Il messaggio dalle istituzioni però è positivo. Sarebbe cosa buona e giusta progredire con l’educazione su più fronti. Insegnare alla cittadinanza quanto è importante, ad esempio, avere sotto controllo la propria situazione tributaria per non incorrere in sanzioni inutili causate da distrazioni o vizi burocratici o quanto sia utile conoscere e consultare in maniera rapida e funzionale tutte le agevolazioni fiscali, i contributi pubblici o gli incentivi che spesso sono sconosciuti da chi potrebbe averne accesso! L’informazione, insomma, dovrebbe arrivare prima delle lamentele per la scarsa politica di welfare italiana. Uno dei più grandi problemi del sistema assistenziale italiano, non sono gli scarsi investimenti, ma gli investimenti inutili oppure poco pubblicizzati e quindi poco fruttuosi per i cittadini e di ritorno poco fruttuosi per lo stato stesso che appare poco generoso!

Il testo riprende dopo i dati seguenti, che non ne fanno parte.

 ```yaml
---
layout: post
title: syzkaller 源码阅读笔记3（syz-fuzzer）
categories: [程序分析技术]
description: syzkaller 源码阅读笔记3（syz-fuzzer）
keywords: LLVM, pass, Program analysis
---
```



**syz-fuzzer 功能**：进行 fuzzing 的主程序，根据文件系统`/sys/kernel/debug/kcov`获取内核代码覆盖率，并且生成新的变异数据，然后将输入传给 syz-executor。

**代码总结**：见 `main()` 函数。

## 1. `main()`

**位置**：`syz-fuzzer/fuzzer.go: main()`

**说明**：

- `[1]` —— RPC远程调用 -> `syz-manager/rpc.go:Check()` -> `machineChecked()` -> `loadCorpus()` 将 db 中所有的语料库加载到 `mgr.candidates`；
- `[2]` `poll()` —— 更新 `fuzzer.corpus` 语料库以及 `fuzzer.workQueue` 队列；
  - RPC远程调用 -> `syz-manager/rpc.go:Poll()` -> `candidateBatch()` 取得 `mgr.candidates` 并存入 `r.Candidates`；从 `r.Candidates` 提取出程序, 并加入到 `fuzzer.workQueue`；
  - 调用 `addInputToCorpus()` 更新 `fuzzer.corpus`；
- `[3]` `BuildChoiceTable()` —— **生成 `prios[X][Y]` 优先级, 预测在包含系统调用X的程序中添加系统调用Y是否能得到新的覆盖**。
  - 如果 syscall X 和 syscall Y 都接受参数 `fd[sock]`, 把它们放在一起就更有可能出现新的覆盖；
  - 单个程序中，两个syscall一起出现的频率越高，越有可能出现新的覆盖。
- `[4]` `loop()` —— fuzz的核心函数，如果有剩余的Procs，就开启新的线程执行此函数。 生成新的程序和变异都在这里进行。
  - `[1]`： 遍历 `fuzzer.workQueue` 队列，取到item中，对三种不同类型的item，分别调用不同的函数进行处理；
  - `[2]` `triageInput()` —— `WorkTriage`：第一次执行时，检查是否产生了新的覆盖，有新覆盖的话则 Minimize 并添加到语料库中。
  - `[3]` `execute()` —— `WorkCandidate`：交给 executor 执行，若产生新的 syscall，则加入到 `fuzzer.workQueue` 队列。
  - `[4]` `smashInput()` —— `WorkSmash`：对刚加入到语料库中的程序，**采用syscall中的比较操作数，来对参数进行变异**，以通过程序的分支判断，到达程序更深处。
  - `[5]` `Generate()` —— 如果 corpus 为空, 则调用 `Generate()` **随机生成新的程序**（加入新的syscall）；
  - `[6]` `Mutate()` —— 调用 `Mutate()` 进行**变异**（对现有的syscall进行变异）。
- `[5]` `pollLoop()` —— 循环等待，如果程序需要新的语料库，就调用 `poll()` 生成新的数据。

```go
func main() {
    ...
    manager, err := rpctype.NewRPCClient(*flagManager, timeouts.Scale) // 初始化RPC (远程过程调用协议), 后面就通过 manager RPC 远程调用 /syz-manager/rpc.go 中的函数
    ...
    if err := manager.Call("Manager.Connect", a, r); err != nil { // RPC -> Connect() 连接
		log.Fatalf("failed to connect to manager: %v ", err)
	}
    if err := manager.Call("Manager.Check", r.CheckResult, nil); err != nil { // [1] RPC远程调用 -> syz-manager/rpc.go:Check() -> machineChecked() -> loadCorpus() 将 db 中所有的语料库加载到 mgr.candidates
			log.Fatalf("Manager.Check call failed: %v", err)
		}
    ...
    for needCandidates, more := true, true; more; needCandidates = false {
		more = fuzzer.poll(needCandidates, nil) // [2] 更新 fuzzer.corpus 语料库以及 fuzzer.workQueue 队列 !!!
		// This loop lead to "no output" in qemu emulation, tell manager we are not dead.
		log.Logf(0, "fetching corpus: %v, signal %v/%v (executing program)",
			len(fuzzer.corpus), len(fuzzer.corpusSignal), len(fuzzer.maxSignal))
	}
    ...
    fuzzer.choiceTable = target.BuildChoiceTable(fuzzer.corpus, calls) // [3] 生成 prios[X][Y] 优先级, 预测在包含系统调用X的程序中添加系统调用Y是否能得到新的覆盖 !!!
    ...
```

Si potrebbe dire che lo stato abbia bisogno di una comunicazione più efficace, ma partiamo dagli strumenti. IO sembra essere la direzione giusta, se tutto andrà bene, il lavoro di comunicazione ed educazione all’uso dovrà essere molto massiccio! Facile vederlo funzionare bene a Milano, sfidiamo a IO a ottenere gli stessi risultati nelle campagna della maremma!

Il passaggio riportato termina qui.